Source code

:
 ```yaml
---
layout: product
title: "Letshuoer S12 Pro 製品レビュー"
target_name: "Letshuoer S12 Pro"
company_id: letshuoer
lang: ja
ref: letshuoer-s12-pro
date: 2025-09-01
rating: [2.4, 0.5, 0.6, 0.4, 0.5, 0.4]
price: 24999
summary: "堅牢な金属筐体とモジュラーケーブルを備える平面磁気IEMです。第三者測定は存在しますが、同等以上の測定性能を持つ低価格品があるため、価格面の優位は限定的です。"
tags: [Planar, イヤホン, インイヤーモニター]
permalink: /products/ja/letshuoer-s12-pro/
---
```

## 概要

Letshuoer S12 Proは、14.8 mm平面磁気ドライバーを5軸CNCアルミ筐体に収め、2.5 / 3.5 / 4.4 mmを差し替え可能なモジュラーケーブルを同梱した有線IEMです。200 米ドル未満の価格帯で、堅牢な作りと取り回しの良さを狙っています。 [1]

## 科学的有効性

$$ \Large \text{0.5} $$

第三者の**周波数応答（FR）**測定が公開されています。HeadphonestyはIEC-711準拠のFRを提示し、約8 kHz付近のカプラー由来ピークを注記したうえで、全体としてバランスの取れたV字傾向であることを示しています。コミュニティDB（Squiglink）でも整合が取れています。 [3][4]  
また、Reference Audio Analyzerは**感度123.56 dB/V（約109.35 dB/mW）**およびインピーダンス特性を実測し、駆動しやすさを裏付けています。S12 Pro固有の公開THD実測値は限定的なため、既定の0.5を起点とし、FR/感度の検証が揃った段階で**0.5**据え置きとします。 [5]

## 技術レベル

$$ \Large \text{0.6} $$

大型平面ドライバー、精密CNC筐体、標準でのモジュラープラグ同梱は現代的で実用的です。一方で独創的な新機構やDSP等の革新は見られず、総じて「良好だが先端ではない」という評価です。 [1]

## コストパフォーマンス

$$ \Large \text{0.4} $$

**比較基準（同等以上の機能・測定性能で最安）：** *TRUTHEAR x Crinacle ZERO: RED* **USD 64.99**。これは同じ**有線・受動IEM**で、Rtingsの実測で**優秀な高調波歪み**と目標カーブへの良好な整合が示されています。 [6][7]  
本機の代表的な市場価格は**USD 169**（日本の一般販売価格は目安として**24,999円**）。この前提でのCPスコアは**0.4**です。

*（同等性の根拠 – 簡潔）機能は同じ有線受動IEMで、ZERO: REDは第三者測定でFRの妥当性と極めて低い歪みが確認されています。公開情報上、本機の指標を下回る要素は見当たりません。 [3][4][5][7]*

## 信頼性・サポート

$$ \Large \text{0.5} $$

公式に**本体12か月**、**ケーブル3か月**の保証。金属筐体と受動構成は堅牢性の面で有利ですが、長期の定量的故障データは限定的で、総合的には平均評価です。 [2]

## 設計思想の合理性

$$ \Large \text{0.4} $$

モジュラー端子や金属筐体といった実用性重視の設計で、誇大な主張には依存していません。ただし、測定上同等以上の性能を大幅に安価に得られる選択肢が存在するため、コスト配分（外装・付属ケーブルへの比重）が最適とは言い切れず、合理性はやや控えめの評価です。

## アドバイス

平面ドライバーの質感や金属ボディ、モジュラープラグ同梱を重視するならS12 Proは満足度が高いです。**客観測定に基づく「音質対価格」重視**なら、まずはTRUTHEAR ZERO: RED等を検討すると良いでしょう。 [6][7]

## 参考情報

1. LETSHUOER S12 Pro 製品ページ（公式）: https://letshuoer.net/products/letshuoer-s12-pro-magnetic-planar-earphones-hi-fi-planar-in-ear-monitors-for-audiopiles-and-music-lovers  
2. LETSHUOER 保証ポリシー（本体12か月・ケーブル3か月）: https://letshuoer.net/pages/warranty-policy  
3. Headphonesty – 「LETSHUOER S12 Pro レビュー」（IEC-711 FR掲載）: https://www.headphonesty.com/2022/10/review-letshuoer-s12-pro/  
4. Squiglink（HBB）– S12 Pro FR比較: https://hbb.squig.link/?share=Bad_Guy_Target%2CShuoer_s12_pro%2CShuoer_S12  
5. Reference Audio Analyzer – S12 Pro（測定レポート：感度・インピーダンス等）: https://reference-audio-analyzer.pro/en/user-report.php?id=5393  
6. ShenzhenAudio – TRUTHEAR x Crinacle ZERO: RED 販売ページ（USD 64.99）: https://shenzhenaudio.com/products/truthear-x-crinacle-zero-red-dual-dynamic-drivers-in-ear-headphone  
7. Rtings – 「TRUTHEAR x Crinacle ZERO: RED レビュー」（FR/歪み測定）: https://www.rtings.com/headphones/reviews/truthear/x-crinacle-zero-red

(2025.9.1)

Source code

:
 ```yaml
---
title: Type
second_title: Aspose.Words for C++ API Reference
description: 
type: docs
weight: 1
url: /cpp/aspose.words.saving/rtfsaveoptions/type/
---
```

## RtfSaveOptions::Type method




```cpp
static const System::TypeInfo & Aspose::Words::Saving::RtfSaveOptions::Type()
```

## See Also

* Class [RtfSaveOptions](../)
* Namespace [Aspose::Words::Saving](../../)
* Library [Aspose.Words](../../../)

■ EXERCISE OBJECTIVE ■
Repeat exactly, and only, the lines from the one containing "## RtfSaveOptions::Type method" through the last line above.

■ TASK SOLUTION ■
## RtfSaveOptions::Type method




```cpp
static const System::TypeInfo & Aspose::Words::Saving::RtfSaveOptions::Type()
```

## See Also

* Class [RtfSaveOptions](../)
* Namespace [Aspose::Words::Saving](../../)
* Library [Aspose.Words](../../../)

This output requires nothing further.